How agriculture is coping with this summer’s drought

Two people sell vegetables at a farmer's market.
Teng Yang and his wife, Amphon Thor, grow vegetables on 9 acres less than a half hour south of St. Paul.
Mark Zdechlik | MPR News

Without enough water to feed livestock or keep soil moist, Minnesota farmers have been hit hard by the summer’s hot, dry conditions. Seventy-eight percent of the state is currently experiencing extreme drought conditions, and small farmers are weathering the drought with virtually no safety net.

Help is on the way: Earlier this month, Minnesota received $17.5 million in federal aid to mitigate the impact of climate change. Gov. Tim Walz says some of that will go to support farmers and ranchers.

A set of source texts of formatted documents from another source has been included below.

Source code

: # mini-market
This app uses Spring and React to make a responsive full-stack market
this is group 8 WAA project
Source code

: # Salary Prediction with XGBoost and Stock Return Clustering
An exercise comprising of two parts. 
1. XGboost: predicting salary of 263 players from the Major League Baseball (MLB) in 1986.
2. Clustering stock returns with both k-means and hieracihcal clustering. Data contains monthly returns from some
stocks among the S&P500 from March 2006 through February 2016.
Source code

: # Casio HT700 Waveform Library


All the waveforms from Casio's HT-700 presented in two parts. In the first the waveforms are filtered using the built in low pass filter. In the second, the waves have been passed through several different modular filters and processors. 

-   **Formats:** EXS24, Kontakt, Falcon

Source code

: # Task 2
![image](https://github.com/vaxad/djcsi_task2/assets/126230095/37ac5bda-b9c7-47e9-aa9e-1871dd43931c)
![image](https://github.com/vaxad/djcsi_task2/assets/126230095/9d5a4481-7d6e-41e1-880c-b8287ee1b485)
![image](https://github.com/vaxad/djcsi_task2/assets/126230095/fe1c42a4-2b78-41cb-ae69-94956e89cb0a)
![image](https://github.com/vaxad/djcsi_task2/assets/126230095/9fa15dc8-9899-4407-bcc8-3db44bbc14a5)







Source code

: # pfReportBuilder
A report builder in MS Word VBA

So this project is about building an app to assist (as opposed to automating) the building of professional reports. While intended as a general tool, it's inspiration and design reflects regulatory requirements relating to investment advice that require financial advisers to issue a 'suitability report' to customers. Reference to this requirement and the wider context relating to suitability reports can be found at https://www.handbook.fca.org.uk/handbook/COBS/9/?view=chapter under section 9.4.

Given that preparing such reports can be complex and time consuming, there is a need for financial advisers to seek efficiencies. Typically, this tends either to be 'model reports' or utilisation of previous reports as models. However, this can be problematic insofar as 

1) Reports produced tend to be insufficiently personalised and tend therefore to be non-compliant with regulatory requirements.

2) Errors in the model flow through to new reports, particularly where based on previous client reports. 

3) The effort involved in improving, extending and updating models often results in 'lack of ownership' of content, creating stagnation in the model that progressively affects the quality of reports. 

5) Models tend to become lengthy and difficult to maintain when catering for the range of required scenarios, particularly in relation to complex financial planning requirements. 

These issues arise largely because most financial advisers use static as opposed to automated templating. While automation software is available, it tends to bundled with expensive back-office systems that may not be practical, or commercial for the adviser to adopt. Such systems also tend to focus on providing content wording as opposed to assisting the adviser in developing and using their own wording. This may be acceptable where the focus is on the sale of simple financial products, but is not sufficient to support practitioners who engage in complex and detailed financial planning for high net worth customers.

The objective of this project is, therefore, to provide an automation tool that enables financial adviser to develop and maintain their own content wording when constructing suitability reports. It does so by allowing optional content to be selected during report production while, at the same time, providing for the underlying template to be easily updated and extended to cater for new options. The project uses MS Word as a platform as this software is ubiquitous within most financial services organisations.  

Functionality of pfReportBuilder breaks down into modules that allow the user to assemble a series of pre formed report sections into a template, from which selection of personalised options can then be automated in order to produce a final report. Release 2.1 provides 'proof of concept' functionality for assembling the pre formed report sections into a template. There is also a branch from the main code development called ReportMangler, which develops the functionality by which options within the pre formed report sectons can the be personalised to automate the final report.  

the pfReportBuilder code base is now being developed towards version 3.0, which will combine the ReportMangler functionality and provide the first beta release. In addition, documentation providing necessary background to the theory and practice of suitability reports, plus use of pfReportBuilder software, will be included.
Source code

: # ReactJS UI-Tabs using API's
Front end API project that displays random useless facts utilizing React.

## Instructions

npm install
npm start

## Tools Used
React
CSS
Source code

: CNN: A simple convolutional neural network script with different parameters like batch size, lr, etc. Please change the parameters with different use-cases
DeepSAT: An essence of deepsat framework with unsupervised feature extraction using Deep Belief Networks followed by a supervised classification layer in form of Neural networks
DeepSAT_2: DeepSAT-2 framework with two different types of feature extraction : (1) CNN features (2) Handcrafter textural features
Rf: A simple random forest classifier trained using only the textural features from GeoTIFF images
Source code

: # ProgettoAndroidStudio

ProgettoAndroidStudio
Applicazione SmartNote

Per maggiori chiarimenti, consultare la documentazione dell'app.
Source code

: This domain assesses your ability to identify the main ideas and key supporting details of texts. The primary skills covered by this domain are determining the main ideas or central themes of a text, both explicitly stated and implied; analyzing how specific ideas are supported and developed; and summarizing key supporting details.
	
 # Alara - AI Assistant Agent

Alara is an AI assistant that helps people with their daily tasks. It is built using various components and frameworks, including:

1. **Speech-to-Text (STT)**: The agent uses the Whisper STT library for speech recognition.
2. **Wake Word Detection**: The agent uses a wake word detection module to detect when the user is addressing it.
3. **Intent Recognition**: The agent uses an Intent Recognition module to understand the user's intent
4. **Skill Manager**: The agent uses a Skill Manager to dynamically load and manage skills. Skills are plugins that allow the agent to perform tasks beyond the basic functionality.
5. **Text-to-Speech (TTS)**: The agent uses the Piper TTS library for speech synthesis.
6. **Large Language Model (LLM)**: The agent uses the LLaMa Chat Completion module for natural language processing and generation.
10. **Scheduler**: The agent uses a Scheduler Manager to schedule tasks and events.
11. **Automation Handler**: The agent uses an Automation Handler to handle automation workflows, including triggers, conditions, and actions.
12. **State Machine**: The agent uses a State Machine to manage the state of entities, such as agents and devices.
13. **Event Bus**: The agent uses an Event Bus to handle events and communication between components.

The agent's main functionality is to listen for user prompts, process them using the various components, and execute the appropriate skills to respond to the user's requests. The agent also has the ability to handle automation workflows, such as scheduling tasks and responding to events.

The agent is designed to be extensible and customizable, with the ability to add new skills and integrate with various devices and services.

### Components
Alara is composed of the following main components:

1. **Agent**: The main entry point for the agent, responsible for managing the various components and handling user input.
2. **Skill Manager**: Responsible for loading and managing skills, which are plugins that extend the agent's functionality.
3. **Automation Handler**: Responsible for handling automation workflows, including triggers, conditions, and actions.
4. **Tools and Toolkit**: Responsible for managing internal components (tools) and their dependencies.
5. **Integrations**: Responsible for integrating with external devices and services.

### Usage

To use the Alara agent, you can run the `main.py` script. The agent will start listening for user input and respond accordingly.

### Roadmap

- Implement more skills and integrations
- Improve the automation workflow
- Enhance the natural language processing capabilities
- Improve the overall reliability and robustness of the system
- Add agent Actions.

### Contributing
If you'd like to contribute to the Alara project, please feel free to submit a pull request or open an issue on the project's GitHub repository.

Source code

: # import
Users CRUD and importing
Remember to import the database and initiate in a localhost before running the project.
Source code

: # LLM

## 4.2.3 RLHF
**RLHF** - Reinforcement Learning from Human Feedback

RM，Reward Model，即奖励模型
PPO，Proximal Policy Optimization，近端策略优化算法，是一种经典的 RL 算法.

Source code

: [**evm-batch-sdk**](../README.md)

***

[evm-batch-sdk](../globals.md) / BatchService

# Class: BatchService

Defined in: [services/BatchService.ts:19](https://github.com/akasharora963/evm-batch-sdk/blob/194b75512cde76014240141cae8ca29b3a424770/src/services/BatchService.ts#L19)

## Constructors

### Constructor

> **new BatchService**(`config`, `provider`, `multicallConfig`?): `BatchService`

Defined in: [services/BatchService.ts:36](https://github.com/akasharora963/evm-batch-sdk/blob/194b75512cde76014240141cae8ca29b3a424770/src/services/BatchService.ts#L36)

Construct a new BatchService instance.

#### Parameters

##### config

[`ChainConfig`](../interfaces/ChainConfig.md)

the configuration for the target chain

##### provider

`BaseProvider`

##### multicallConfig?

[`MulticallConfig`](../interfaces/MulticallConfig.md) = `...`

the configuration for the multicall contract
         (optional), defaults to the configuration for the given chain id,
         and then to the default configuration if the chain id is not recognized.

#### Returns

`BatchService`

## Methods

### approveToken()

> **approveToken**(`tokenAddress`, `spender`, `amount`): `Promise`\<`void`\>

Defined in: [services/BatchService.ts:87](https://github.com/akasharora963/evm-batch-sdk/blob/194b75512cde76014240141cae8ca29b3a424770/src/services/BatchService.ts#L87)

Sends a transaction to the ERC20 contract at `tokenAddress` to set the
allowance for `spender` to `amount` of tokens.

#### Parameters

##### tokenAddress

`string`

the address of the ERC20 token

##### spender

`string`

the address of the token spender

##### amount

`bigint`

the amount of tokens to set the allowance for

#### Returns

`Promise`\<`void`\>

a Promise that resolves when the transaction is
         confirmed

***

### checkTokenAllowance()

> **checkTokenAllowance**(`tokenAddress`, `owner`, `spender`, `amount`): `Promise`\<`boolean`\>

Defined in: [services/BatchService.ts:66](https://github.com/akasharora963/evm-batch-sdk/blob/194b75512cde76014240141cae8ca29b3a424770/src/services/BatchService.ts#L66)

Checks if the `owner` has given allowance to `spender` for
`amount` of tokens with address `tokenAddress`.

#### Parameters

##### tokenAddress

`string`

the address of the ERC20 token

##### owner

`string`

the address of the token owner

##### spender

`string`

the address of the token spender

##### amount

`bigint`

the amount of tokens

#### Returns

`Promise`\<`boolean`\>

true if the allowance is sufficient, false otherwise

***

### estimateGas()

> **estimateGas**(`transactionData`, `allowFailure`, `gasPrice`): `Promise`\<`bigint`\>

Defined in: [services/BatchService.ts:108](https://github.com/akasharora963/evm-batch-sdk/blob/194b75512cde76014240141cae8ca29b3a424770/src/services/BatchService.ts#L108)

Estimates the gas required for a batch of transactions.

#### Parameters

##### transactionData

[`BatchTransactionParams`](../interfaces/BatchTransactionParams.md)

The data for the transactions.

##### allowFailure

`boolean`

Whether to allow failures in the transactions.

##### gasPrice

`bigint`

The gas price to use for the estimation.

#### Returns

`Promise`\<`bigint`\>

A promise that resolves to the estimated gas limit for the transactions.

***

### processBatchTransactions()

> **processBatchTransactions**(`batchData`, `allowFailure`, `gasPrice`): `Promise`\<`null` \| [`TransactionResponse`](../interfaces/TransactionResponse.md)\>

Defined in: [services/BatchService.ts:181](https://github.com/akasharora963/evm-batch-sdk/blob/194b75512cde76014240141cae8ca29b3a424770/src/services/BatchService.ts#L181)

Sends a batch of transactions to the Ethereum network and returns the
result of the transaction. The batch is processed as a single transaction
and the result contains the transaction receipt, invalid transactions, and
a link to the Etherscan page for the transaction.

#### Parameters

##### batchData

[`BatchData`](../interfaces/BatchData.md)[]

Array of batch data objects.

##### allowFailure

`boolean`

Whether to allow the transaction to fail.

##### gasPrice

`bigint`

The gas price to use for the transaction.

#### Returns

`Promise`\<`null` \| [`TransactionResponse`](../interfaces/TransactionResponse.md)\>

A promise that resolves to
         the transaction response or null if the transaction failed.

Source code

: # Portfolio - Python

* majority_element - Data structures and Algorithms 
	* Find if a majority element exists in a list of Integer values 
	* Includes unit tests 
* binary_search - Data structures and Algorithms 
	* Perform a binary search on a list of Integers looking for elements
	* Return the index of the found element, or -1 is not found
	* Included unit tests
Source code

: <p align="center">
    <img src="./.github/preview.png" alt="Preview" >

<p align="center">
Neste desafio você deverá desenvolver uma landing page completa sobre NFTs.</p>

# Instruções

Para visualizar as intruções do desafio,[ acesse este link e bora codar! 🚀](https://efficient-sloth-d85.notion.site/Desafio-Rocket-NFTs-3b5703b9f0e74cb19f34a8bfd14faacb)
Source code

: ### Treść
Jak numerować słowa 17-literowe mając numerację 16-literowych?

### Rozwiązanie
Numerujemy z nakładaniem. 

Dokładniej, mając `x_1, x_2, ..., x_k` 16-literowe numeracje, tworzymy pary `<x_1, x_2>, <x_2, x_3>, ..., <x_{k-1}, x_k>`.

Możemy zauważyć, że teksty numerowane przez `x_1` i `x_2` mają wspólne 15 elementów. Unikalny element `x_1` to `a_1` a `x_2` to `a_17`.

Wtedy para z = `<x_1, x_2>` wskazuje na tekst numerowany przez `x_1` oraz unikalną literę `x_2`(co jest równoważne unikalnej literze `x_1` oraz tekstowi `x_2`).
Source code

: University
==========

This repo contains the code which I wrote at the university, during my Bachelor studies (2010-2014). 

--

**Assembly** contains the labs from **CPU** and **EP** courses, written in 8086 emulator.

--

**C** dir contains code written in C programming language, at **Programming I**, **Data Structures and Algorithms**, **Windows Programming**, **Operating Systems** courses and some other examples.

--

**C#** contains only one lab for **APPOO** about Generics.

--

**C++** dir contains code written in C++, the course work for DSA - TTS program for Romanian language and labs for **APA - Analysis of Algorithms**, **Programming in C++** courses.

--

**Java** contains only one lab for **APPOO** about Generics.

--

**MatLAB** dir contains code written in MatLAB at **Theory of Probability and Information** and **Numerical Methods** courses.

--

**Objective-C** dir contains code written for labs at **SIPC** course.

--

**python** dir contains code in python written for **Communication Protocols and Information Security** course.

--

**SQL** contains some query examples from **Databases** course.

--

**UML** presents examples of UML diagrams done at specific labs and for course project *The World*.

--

But Thom Peterson, Minnesota Department of Agriculture Commissioner, told guest host Chris Farrell that the state knows this aid package alone isn’t enough to keep farmers afloat and is considering any and all potential solutions.

“We’re looking at all of the above. Whether that’s a special session coming up here in September, whether it’s American Rescue Plan dollars, where can we get the dollars from to help these farmers, and what are some of the things that we can do to help move this situation?” Petersen said.

Petersen advised farmers to keep receipts and document losses so that they can be reimbursed if aid comes from the federal or state government.

Small farmers are pushing for more streamlined ways to get a piece of that pie.

“This year’s been incredibly hard on our smaller farmers, just because it was frost and drought and then the heat,” said Kathy Zeman, executive director of the Minnesota Farmers’ Market Association and the owner of Simple Harvest Farm Organics.

“Many of our farmers are not going to farmers’ markets because of lack of produce,” said Janssen Hang, executive director and co-founder of the Hmong American Farmers Association.

Many aid programs for farmers are targeted at large, traditional crop and livestock farms. But there’s less infrastructure to support small farmers, especially those who rent the land they farm.

When small farmers do apply for aid, they often face documentation requirements that don’t make sense when compared to the realities of their operations, and they are sometimes treated like they aren’t “real” farmers, Zeman and Hang said.

“There’s no safety nets for micro-farmers,” Hang said.

“The only safety nets that we have are our neighbors,” Zeman added, highlighting how small farmers and other agriculture professionals in Minnesota have come together in the Local Food Producer Resilience Working Group to push for systemic change. “The system doesn’t fit us, and it needs to shift — and shift rapidly.”

Fifty percent of the vendors in the main farmers’ markets in the Twin Cities are Hmong farmers, Hang said. Zeman called for dollars to be shifted away from legacy aid programs to the younger, more diverse “future of Minnesota farming.”

What would such changes look like? Hang would like to see simplified support programs, along with greater diversity in government agencies to help overcome language barriers and other barriers to understanding for farmers.

Petersen recognized the need for greater flexibility in government programs, especially with climate change exacerbating the challenges faced by all farmers.

“Two years ago, we were in an extreme flood situation in the same areas we’re in an extreme drought … right now,” Petersen said. “We have to have programs that are more nimble, can adjust quickly.”